Ich habe ein wenig in das Buch Sozialstaatsdämmerung von
Jürgen Borchert (Riemann Verlag, München 2013) geschaut. Auf dem Klappentext hinten steht: "Deutschland: Weltmeister der sozialen Ungerechtigkeit?"
Soweit ich sehe, ist Borchert dem verengten, einseitigen (vgl. Aristoteles' Doppelbegriff der Gerechtigkeit in Buch V der Eth. Nic.) deutschen Begriff der
sozialen Gerechtigkeit zum Opfer gefallen. Nun kann ja allein von einem Begriff die Klarsicht abhängen. Die soziale Gerechtigkeit
wird durchgängig mit der
Umverteilungsgerechtigkeit gleichgesetzt. Dabei ist der
Agent der Umverteilung der Sozialstaat, d.h. der
Staat, der die Gesellschaft in sich aufgesogen
hat. Als Ort der Asozialität wird damit Gesellschaft zurückgelassen — wie man tagtäglich
hierzulande erfahren kann —, deren Ordnung polizeilich
geschützt werden muß, weil die Gesellschaft kein Ethos des ungezwungenen, fairen Umgangs miteinander atmet. In der asozialen Gesellschaft entlarvt der Deutsche die Freundlichkeit grundsätzlich als Scheißfreundlichkeit.

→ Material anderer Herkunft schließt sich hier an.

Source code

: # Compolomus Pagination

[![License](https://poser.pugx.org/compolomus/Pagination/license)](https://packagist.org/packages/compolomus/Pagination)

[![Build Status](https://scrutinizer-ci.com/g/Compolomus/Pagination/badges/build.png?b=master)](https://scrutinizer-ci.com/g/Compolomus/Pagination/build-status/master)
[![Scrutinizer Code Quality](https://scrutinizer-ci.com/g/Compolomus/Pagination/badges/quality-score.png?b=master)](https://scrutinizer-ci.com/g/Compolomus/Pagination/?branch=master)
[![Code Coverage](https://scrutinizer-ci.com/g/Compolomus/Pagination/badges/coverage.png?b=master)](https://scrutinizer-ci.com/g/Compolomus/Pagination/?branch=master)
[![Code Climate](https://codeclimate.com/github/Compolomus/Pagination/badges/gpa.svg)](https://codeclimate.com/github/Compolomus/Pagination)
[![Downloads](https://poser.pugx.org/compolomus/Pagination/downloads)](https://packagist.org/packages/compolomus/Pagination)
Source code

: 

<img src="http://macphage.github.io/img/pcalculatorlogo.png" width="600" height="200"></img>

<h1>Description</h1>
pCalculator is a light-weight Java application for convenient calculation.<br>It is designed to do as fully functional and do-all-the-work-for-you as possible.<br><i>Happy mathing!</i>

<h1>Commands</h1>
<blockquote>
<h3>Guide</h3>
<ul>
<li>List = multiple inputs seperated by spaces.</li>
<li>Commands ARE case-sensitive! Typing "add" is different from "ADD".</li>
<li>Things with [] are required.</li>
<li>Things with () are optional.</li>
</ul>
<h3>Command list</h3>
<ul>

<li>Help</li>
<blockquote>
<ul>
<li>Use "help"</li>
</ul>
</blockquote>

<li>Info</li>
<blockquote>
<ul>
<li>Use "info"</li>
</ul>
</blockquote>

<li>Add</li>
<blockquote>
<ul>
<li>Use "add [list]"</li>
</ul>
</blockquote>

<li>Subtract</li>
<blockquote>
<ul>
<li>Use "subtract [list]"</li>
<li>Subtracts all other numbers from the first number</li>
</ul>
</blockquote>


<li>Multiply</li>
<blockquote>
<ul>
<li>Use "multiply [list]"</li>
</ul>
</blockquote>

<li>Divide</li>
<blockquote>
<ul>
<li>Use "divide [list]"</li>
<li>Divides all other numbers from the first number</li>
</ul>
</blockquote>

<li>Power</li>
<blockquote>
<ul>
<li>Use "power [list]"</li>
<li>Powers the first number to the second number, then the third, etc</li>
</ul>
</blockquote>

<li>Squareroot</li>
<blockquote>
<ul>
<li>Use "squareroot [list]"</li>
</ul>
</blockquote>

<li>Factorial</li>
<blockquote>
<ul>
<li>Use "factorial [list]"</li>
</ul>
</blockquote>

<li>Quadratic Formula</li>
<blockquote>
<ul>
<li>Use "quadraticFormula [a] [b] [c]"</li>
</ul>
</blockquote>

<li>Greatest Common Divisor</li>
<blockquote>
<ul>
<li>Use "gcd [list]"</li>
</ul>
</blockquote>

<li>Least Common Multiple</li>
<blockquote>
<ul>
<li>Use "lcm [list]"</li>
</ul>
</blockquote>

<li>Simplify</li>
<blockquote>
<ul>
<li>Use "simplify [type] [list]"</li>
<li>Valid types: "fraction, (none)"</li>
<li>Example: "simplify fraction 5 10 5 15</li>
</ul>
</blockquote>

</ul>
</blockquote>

Bezeichnenderweise
kann man "Sozialstaat" nicht mit
"social state" ins Englische
übersetzen. It makes no sense. Nicht
von ungefähr bemüht Borchert die Metapher des
Sozialstaatsschiffs, auf dem Lasten nach "Leistungsfähigkeit" (S.238) gerecht
verteilt werden müssen, damit das Schiff
nicht kentert. Bocherts Polemik und Analyse
zielen ausschließlich darauf, die vom
Sozialstaat durchgesetzte Umverteilung
zugunsten einer angeblich gerechteren Umverteilung
zu reformieren, also: die Umverteilung (besser, 'gerechter') umverteilen
Die Freiheit wird durch die Bindung an die
"soziale Verantwortung" (S.26) von vornherein neutralisiert und so außer Kraft gesetzt. Die Freiheit ist für Borchert kein Thema. Stattdessen: "Das
Sozialstaatsprinzip gebiete [...] die
annähernd gleichmäßige Verteilung der Lasten..."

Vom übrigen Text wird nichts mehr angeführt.